> [Listed entries]
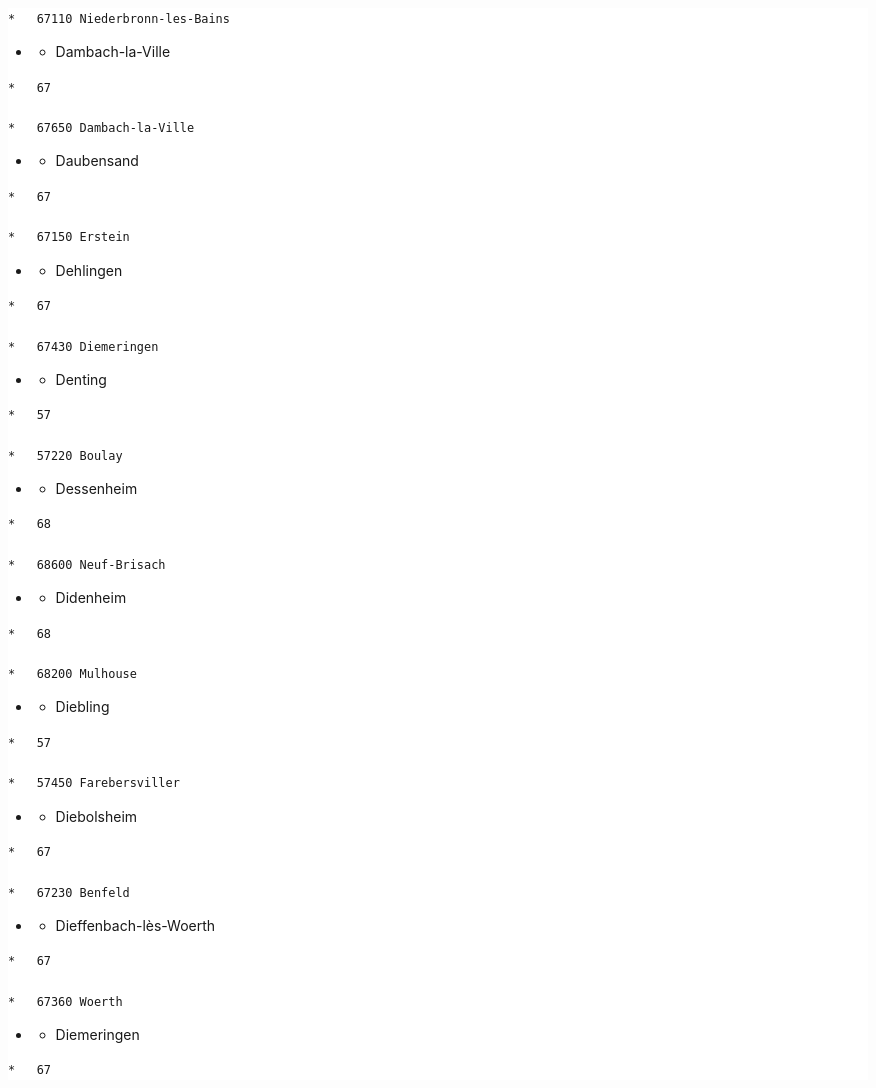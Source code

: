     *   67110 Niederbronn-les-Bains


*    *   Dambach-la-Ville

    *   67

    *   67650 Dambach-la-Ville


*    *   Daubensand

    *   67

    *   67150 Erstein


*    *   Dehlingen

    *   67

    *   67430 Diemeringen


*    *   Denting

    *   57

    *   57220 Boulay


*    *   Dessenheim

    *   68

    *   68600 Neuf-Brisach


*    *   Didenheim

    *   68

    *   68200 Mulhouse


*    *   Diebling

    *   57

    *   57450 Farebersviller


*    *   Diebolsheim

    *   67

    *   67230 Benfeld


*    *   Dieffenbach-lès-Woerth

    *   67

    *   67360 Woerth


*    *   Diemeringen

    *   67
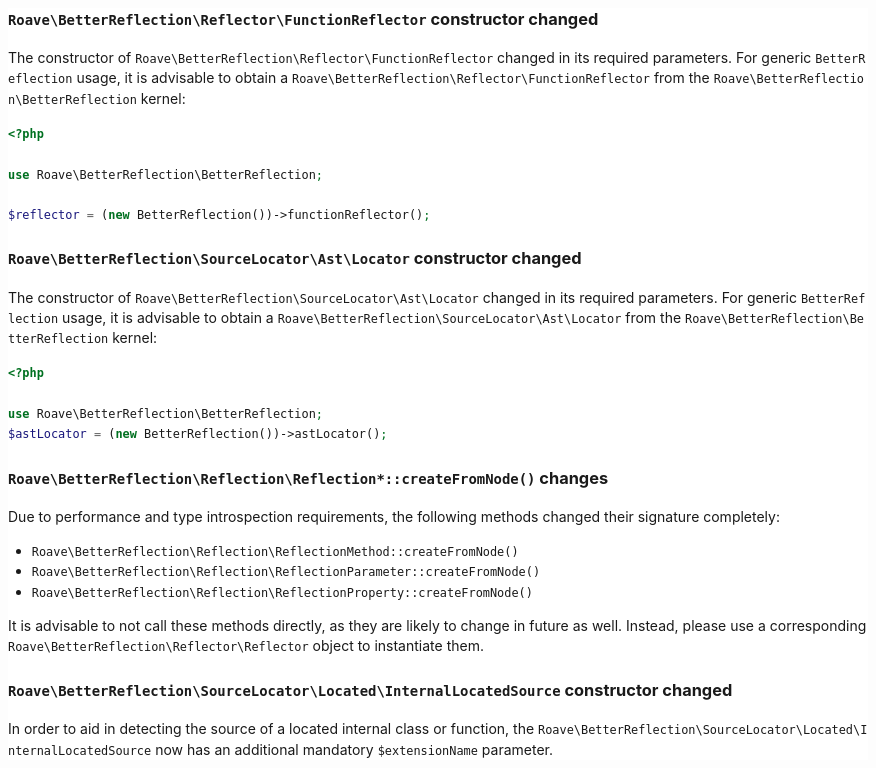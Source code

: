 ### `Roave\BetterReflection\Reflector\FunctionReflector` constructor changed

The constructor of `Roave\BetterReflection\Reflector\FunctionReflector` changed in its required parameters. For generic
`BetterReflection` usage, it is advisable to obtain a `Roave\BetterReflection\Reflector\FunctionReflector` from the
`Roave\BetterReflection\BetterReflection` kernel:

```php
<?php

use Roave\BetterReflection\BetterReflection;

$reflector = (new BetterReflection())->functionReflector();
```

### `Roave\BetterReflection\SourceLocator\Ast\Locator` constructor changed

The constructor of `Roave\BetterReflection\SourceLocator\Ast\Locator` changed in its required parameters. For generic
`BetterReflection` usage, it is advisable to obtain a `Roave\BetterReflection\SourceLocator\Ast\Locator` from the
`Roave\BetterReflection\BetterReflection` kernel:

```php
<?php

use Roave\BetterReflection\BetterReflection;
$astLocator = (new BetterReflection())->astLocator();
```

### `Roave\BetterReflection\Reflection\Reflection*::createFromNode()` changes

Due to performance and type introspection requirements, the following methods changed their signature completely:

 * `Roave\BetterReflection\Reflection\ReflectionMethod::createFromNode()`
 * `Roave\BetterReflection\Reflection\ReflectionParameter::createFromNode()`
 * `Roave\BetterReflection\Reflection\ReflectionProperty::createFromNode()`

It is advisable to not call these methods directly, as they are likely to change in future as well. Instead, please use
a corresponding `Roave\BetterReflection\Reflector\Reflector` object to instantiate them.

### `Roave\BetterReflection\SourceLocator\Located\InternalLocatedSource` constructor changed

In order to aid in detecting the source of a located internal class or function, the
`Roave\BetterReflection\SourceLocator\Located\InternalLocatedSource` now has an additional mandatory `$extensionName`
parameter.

...

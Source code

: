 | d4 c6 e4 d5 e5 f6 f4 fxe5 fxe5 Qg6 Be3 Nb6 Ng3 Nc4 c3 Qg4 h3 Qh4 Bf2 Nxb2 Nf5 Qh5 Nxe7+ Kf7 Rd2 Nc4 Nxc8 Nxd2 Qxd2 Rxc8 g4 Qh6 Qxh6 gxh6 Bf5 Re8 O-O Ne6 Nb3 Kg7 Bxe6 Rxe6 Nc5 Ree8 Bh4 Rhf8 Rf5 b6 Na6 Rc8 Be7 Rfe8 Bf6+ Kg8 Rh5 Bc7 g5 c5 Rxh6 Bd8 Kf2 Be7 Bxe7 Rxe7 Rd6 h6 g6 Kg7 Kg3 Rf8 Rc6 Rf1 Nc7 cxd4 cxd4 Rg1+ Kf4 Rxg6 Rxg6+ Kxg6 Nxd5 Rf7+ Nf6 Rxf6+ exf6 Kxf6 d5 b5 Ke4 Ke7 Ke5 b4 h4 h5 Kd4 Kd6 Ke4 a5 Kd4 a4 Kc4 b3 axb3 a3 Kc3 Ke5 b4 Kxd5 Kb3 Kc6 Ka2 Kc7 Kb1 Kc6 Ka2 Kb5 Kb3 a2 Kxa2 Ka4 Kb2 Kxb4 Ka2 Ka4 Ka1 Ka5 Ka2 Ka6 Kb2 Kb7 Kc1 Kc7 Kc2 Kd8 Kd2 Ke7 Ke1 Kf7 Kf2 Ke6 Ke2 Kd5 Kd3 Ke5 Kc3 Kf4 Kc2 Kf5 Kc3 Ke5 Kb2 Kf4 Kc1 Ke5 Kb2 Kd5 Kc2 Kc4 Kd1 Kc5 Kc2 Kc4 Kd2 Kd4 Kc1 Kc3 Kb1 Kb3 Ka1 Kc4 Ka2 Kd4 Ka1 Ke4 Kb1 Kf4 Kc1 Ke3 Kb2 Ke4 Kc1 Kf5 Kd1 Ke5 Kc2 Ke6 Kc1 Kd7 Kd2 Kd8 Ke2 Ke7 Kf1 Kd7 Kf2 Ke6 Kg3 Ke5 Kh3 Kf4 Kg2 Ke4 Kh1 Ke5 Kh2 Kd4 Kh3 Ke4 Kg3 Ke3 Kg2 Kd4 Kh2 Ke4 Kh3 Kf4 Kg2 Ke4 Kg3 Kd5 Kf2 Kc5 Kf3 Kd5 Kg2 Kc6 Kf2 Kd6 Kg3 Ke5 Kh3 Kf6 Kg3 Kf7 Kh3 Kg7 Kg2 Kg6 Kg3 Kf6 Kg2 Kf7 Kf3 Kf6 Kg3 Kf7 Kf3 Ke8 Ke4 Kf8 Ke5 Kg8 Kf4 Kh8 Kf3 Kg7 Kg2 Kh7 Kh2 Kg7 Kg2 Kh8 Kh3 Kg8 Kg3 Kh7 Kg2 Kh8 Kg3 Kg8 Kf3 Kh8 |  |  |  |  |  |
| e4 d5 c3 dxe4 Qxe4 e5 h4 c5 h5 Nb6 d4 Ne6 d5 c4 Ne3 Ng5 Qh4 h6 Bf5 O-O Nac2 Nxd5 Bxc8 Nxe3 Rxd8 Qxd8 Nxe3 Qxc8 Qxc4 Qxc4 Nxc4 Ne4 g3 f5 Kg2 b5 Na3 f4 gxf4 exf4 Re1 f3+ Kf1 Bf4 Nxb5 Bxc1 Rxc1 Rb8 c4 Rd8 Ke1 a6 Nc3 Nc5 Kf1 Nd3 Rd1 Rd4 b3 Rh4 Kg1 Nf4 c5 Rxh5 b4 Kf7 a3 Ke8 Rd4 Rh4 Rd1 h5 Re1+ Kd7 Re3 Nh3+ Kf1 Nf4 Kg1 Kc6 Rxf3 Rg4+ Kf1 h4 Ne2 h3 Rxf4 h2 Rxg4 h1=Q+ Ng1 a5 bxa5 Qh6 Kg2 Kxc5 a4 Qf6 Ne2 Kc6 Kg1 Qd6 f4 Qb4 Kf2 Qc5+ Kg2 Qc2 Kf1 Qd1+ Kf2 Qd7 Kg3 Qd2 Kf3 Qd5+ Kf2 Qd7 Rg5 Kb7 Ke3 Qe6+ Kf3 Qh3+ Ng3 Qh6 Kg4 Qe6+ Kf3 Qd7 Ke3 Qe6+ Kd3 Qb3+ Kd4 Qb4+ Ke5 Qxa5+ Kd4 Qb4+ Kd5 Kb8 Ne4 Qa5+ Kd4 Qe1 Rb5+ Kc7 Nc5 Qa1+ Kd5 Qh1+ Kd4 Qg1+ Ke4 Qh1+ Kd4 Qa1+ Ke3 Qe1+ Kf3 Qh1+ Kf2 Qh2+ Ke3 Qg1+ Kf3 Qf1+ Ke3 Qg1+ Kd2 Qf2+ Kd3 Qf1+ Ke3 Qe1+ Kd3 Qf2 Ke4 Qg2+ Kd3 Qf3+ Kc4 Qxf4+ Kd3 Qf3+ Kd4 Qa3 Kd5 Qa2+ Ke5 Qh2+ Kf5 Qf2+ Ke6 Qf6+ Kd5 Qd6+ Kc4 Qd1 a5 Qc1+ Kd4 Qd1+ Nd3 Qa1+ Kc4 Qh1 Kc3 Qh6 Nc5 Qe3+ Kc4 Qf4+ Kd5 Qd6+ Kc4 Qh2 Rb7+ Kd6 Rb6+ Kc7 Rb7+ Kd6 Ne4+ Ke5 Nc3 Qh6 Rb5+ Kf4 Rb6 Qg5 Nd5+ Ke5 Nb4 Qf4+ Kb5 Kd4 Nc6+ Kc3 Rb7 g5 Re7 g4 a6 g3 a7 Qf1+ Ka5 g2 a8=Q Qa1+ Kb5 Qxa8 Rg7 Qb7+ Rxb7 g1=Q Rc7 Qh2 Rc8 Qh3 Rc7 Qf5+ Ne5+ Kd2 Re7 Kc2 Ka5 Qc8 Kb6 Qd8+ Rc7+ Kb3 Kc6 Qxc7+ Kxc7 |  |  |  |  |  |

==

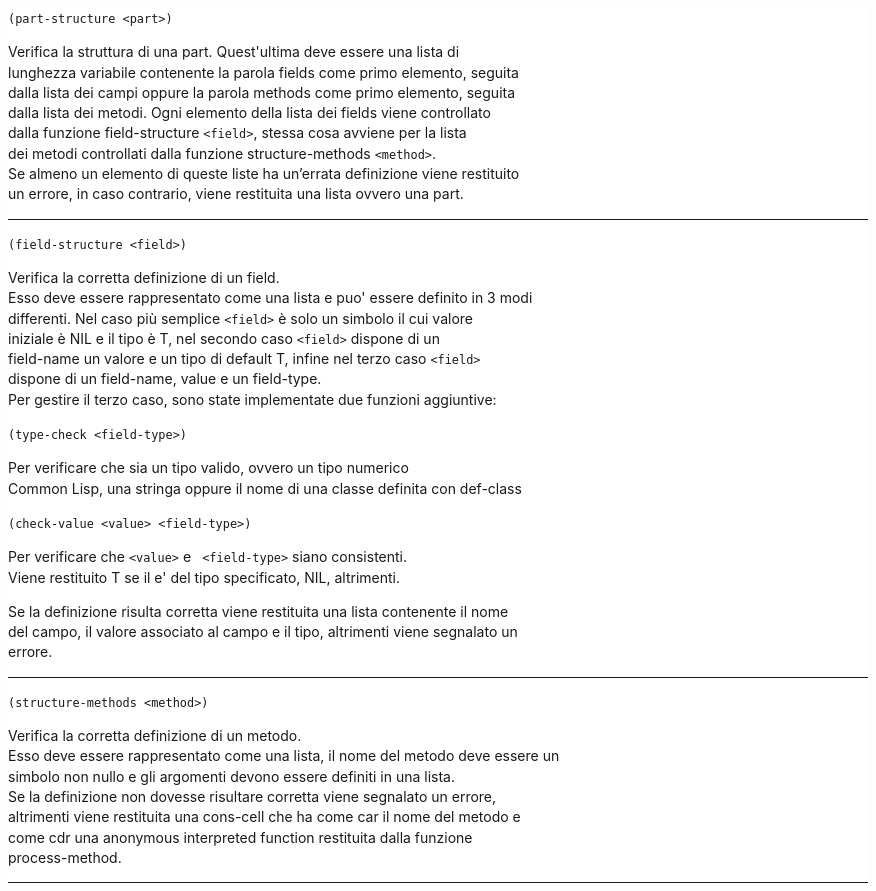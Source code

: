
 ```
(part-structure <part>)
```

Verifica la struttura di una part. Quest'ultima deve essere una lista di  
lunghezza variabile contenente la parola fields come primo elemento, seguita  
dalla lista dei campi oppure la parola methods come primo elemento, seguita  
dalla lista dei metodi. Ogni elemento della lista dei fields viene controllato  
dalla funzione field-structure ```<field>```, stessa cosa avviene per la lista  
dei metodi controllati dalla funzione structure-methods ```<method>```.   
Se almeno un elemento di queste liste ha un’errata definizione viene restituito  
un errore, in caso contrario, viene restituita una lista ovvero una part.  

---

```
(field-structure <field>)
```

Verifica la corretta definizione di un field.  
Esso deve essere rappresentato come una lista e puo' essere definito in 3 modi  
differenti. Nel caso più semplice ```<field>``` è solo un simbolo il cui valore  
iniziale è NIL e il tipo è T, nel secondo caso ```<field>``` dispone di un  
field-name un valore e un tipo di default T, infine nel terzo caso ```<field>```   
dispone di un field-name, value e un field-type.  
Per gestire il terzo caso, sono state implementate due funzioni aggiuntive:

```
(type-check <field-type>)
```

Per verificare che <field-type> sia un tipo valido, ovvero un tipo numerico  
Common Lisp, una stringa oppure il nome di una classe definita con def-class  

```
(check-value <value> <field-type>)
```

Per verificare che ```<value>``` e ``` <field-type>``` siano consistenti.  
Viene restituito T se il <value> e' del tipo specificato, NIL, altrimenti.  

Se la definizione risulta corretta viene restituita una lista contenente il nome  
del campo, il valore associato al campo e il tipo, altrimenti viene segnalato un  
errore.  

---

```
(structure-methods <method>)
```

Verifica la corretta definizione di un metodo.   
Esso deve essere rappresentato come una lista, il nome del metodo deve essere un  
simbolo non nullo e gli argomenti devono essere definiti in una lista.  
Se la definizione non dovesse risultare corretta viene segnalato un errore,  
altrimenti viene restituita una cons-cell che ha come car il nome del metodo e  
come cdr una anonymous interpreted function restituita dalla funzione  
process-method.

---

> [Exercise objective]
Among the records above, a stretch begins at the line containing "Per verificare che <field-type>" and ends at the line containing "Viene restituito T". Restate that stretch word for word, and nothing else.

> [Result of this task]
Per verificare che <field-type> sia un tipo valido, ovvero un tipo numerico  
Common Lisp, una stringa oppure il nome di una classe definita con def-class  

```
(check-value <value> <field-type>)
```

Per verificare che ```<value>``` e ``` <field-type>``` siano consistenti.  
Viene restituito T se il <value> e' del tipo specificato, NIL, altrimenti.  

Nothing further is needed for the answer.